Os desafios dos diferentes mecanismos de remuneração não podem justificar a ausência de pagamento: como remunerar autores e artistas sem gerar impactos na pesquisa e na inovação?

14/10/2025

A remuneração está, hoje, no centro da discussão sobre direitos autorais e sistemas de IA generativa. De um lado, há quem diga que a regulação e a exigência de pagamento podem sufocar o desenvolvimento da IA e prejudicar, por exemplo, as startups. De outro, há posições contrárias à manutenção da limitação de mineração de textos e dados (TDM) no texto do PL 2338/23 (“PL da IA”), o que arrisca criar um cenário em que haveria a obrigação de remuneração para usos relacionados ao treinamento de diferentes sistemas de IA, independentemente da finalidade ou da natureza da organização. Contudo, a proteção a autores, artistas e titulares, de um lado, e o incentivo à pesquisa e à inovação, de outro, não precisam ser tratados como escolhas excludentes, inclusive no contexto do debate sobre o PL da IA.

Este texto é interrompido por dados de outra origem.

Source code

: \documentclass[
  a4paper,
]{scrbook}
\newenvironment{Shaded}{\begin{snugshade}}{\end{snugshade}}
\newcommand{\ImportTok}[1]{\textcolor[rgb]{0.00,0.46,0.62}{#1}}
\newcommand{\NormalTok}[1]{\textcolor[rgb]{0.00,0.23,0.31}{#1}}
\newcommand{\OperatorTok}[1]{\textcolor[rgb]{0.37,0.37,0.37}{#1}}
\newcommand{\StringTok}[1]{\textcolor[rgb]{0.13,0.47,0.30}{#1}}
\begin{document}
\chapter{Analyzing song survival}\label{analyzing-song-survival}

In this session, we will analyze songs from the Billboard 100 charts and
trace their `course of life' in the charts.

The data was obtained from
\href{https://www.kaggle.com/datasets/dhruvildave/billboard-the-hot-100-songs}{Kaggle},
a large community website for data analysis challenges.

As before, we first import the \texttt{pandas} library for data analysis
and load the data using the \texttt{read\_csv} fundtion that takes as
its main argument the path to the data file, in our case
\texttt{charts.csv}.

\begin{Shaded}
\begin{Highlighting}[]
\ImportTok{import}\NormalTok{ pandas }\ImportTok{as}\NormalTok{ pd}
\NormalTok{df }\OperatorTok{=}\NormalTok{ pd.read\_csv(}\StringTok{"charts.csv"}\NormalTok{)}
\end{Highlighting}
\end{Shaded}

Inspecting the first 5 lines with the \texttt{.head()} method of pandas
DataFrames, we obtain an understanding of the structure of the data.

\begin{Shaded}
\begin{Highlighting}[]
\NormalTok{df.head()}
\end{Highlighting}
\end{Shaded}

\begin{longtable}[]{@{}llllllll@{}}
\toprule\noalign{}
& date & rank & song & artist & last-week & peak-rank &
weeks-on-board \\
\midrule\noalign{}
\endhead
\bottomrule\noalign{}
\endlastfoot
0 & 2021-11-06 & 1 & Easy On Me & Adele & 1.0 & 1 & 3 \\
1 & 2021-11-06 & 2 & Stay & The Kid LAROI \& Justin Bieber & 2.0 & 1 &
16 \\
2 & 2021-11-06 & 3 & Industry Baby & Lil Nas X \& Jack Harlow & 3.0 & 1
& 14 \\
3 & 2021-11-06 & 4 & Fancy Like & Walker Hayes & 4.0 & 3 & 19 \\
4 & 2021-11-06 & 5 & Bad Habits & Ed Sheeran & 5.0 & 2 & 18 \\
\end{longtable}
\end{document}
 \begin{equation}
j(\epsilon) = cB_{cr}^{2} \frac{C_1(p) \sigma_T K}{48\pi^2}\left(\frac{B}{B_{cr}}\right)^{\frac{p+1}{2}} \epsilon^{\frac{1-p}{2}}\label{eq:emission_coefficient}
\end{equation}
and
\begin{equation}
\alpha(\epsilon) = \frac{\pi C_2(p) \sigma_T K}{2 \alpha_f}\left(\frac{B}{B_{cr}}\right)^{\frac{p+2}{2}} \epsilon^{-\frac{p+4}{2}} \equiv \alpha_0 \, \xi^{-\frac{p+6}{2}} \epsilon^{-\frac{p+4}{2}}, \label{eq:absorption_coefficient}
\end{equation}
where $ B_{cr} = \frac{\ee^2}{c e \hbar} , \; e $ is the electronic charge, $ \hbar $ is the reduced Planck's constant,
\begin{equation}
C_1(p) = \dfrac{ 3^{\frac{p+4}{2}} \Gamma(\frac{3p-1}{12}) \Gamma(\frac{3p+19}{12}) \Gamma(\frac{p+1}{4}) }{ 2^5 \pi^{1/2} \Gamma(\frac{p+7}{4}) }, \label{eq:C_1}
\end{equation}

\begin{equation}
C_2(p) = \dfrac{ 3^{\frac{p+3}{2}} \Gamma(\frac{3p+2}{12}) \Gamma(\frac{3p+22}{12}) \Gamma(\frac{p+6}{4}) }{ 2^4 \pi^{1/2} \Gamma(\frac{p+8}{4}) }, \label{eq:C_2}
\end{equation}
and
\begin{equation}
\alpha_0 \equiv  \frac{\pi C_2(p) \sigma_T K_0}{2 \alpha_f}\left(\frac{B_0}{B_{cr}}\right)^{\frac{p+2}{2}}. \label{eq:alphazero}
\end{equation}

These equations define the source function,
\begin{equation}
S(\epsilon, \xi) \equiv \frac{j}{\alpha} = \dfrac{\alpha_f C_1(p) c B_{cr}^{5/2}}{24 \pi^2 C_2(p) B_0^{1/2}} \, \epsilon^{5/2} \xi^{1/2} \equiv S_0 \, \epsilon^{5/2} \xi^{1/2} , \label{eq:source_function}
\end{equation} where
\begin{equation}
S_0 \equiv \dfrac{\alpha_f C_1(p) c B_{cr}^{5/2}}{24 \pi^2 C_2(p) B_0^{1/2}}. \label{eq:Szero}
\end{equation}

Reconhecendo que a questão da remuneração é apenas uma entre várias que orbitam o tema da IA generativa e dos direitos autorais, esta breve série de textos busca contribuir para o debate, trazendo informações e reflexões que visam ampliar a discussão para além do texto do PL da IA. Este primeiro texto apresenta os cenários em que o pagamento é devido e aqueles em que não é, além de introduzir o que chamaremos de “mecanismos de remuneração baseados no input”, geralmente associados ao uso de obras protegidas no treinamento de sistemas de IA. Na segunda postagem, o foco recairá sobre os “mecanismos de remuneração baseados no output” e sobre possíveis revisões no texto do PL da IA.

Quando remunerar?

Tratando-se de direitos autorais, o primeiro passo é avaliar se há algum tipo de uso exclusivo abrangido por esses direitos que justifique a necessidade de autorização prévia e expressa, o que, por sua vez, pode levar à necessidade de remuneração. A partir do que se observa na literatura especializada e em casos judiciais, tanto o processo da mineração de textos e dados,1 como o treinamento de sistemas de IA generativa,2 que, embora conectados, não se confundem,3 podem envolver usos exclusivos de conteúdo protegido, como a reprodução.4 Nesses casos, a próxima pergunta é: trata-se de uma reprodução ou uso que demandaria autorização prévia e expressa do autor? 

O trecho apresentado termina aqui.